=== The data ===

>>>

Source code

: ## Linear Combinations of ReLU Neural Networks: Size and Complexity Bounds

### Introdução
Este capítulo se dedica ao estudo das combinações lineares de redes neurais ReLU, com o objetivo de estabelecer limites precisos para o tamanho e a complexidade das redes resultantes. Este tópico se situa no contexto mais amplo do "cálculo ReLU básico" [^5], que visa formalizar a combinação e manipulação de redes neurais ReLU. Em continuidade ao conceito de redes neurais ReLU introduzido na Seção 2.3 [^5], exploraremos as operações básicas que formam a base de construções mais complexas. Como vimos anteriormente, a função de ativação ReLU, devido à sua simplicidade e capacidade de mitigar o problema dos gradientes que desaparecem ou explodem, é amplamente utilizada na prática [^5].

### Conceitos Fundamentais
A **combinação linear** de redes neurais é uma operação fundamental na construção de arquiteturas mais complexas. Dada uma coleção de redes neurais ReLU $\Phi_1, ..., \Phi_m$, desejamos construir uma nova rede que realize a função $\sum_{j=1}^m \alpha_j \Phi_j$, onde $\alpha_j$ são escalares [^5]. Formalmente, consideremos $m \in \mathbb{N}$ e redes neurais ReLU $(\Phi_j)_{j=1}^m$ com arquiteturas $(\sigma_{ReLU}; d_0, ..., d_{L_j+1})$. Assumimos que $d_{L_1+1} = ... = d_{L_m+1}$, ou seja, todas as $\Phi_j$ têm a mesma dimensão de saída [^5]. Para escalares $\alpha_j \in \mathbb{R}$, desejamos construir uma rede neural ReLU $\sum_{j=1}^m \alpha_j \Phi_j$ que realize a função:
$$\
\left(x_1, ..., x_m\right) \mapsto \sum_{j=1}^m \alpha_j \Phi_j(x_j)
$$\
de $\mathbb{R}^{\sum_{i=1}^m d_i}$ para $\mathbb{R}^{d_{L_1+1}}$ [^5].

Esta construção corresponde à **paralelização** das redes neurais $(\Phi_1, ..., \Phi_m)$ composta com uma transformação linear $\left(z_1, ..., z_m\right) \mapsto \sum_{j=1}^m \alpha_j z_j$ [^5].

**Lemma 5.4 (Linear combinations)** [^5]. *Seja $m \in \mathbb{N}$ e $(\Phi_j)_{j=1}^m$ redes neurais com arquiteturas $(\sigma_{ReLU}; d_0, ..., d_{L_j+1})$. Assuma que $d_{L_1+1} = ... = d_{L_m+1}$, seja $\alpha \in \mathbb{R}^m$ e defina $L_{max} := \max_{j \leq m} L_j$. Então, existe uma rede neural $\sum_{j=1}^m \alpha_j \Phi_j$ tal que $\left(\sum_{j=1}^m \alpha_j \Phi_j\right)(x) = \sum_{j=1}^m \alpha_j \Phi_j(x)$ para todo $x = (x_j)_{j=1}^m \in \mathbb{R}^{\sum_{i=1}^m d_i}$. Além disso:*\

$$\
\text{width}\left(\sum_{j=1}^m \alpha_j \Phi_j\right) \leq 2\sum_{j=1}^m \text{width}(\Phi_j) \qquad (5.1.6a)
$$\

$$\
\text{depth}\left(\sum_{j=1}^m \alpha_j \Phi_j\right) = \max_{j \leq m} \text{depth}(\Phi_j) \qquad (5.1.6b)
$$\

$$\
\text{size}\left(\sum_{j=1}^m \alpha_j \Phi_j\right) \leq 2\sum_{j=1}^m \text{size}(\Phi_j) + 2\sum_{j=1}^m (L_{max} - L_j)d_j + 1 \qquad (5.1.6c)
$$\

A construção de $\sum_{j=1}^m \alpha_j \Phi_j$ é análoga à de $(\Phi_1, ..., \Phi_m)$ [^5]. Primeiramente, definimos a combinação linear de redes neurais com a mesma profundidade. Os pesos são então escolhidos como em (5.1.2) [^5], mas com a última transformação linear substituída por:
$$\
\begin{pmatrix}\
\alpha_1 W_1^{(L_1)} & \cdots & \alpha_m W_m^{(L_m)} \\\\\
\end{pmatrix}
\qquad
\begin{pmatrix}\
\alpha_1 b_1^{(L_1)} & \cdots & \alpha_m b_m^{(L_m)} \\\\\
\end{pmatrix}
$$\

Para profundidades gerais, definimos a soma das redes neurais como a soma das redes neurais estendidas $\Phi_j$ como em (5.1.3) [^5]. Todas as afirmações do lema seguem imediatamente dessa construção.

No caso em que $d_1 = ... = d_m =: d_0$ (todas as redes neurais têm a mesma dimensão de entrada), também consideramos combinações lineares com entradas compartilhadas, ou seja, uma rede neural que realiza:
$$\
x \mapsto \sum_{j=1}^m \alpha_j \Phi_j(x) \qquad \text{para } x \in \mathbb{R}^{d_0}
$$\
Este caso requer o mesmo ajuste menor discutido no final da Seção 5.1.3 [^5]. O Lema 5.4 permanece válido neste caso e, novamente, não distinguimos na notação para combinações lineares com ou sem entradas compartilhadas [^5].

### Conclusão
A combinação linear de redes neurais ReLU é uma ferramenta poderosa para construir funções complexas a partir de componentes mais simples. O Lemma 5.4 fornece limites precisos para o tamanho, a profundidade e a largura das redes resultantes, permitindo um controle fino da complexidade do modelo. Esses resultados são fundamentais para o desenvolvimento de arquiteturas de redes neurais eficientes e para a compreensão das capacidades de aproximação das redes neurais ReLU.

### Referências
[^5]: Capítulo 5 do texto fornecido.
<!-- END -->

<<<

The exact lines of the material above starting at the one that contains "1 \qquad (5.1.6c)" and ending at the one that contains "Para profundidades gerais, definimos" are what to retype; leave out everything else.

\text{size}\left(\sum_{j=1}^m \alpha_j \Phi_j\right) \leq 2\sum_{j=1}^m \text{size}(\Phi_j) + 2\sum_{j=1}^m (L_{max} - L_j)d_j + 1 \qquad (5.1.6c)
$$\

A construção de $\sum_{j=1}^m \alpha_j \Phi_j$ é análoga à de $(\Phi_1, ..., \Phi_m)$ [^5]. Primeiramente, definimos a combinação linear de redes neurais com a mesma profundidade. Os pesos são então escolhidos como em (5.1.2) [^5], mas com a última transformação linear substituída por:
$$\
\begin{pmatrix}\
\alpha_1 W_1^{(L_1)} & \cdots & \alpha_m W_m^{(L_m)} \\\\\
\end{pmatrix}
\qquad
\begin{pmatrix}\
\alpha_1 b_1^{(L_1)} & \cdots & \alpha_m b_m^{(L_m)} \\\\\
\end{pmatrix}
$$\

Para profundidades gerais, definimos a soma das redes neurais como a soma das redes neurais estendidas $\Phi_j$ como em (5.1.3) [^5]. Todas as afirmações do lema seguem imediatamente dessa construção.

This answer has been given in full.